ASSIGNMENT:
The entries below are to be reproduced in full, exactly as written.

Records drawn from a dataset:

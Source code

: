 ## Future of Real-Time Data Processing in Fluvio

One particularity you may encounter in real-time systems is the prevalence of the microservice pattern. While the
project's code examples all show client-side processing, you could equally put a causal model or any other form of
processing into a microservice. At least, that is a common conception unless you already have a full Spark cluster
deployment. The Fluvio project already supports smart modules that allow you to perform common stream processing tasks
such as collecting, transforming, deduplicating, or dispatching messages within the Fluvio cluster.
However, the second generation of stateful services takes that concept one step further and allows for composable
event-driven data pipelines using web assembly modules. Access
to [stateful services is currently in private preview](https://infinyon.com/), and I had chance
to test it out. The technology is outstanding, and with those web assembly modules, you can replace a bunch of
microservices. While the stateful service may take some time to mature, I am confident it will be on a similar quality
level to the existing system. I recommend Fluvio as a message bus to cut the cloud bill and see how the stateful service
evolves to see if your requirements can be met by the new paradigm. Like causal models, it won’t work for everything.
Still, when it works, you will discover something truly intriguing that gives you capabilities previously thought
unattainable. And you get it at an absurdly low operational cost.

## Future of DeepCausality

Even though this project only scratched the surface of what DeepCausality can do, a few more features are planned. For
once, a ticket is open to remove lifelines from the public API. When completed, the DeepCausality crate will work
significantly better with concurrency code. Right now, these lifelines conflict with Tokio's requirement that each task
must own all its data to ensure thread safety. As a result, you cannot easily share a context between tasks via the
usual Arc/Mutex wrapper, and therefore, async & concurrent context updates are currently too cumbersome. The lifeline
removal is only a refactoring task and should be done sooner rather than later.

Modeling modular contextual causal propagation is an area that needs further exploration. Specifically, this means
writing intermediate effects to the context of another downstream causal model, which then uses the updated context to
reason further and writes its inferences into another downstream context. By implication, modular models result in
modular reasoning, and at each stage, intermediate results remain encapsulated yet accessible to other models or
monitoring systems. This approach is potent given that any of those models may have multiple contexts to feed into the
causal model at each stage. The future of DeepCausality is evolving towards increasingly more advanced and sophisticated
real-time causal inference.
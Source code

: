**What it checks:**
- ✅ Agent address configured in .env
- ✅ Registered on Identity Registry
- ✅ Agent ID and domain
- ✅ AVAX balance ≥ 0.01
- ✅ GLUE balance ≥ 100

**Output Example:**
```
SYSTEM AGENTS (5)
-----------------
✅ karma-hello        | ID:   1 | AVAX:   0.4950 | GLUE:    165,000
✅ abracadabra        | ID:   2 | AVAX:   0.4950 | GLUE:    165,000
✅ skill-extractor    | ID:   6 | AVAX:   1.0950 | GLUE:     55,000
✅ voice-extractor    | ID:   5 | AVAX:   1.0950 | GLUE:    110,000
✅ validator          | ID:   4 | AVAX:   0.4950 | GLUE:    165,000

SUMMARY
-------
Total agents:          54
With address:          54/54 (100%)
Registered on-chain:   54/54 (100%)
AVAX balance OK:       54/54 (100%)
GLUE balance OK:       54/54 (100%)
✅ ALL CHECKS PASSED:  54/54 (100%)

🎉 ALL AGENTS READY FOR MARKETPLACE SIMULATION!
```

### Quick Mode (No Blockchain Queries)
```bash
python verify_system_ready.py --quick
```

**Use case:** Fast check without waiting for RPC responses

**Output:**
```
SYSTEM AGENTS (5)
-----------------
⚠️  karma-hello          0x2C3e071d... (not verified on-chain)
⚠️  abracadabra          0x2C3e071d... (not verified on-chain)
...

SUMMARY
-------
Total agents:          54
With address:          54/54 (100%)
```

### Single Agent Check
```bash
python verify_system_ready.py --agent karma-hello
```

TASK RESULT:
Source code

: ## Future of Real-Time Data Processing in Fluvio

One particularity you may encounter in real-time systems is the prevalence of the microservice pattern. While the
project's code examples all show client-side processing, you could equally put a causal model or any other form of
processing into a microservice. At least, that is a common conception unless you already have a full Spark cluster
deployment. The Fluvio project already supports smart modules that allow you to perform common stream processing tasks
such as collecting, transforming, deduplicating, or dispatching messages within the Fluvio cluster.
However, the second generation of stateful services takes that concept one step further and allows for composable
event-driven data pipelines using web assembly modules. Access
to [stateful services is currently in private preview](https://infinyon.com/), and I had chance
to test it out. The technology is outstanding, and with those web assembly modules, you can replace a bunch of
microservices. While the stateful service may take some time to mature, I am confident it will be on a similar quality
level to the existing system. I recommend Fluvio as a message bus to cut the cloud bill and see how the stateful service
evolves to see if your requirements can be met by the new paradigm. Like causal models, it won’t work for everything.
Still, when it works, you will discover something truly intriguing that gives you capabilities previously thought
unattainable. And you get it at an absurdly low operational cost.

## Future of DeepCausality

Even though this project only scratched the surface of what DeepCausality can do, a few more features are planned. For
once, a ticket is open to remove lifelines from the public API. When completed, the DeepCausality crate will work
significantly better with concurrency code. Right now, these lifelines conflict with Tokio's requirement that each task
must own all its data to ensure thread safety. As a result, you cannot easily share a context between tasks via the
usual Arc/Mutex wrapper, and therefore, async & concurrent context updates are currently too cumbersome. The lifeline
removal is only a refactoring task and should be done sooner rather than later.

Modeling modular contextual causal propagation is an area that needs further exploration. Specifically, this means
writing intermediate effects to the context of another downstream causal model, which then uses the updated context to
reason further and writes its inferences into another downstream context. By implication, modular models result in
modular reasoning, and at each stage, intermediate results remain encapsulated yet accessible to other models or
monitoring systems. This approach is potent given that any of those models may have multiple contexts to feed into the
causal model at each stage. The future of DeepCausality is evolving towards increasingly more advanced and sophisticated
real-time causal inference.
Source code

:**What it checks:**
- ✅ Agent address configured in .env
- ✅ Registered on Identity Registry
- ✅ Agent ID and domain
- ✅ AVAX balance ≥ 0.01
- ✅ GLUE balance ≥ 100

**Output Example:**
```
SYSTEM AGENTS (5)
-----------------
✅ karma-hello        | ID:   1 | AVAX:   0.4950 | GLUE:    165,000
✅ abracadabra        | ID:   2 | AVAX:   0.4950 | GLUE:    165,000
✅ skill-extractor    | ID:   6 | AVAX:   1.0950 | GLUE:     55,000
✅ voice-extractor    | ID:   5 | AVAX:   1.0950 | GLUE:    110,000
✅ validator          | ID:   4 | AVAX:   0.4950 | GLUE:    165,000

SUMMARY
-------
Total agents:          54
With address:          54/54 (100%)
Registered on-chain:   54/54 (100%)
AVAX balance OK:       54/54 (100%)
GLUE balance OK:       54/54 (100%)
✅ ALL CHECKS PASSED:  54/54 (100%)

🎉 ALL AGENTS READY FOR MARKETPLACE SIMULATION!
```

### Quick Mode (No Blockchain Queries)
```bash
python verify_system_ready.py --quick
```

**Use case:** Fast check without waiting for RPC responses

**Output:**
```
SYSTEM AGENTS (5)
-----------------
⚠️  karma-hello          0x2C3e071d... (not verified on-chain)
⚠️  abracadabra          0x2C3e071d... (not verified on-chain)
...

SUMMARY
-------
Total agents:          54
With address:          54/54 (100%)
```

### Single Agent Check
```bash
python verify_system_ready.py --agent karma-hello
```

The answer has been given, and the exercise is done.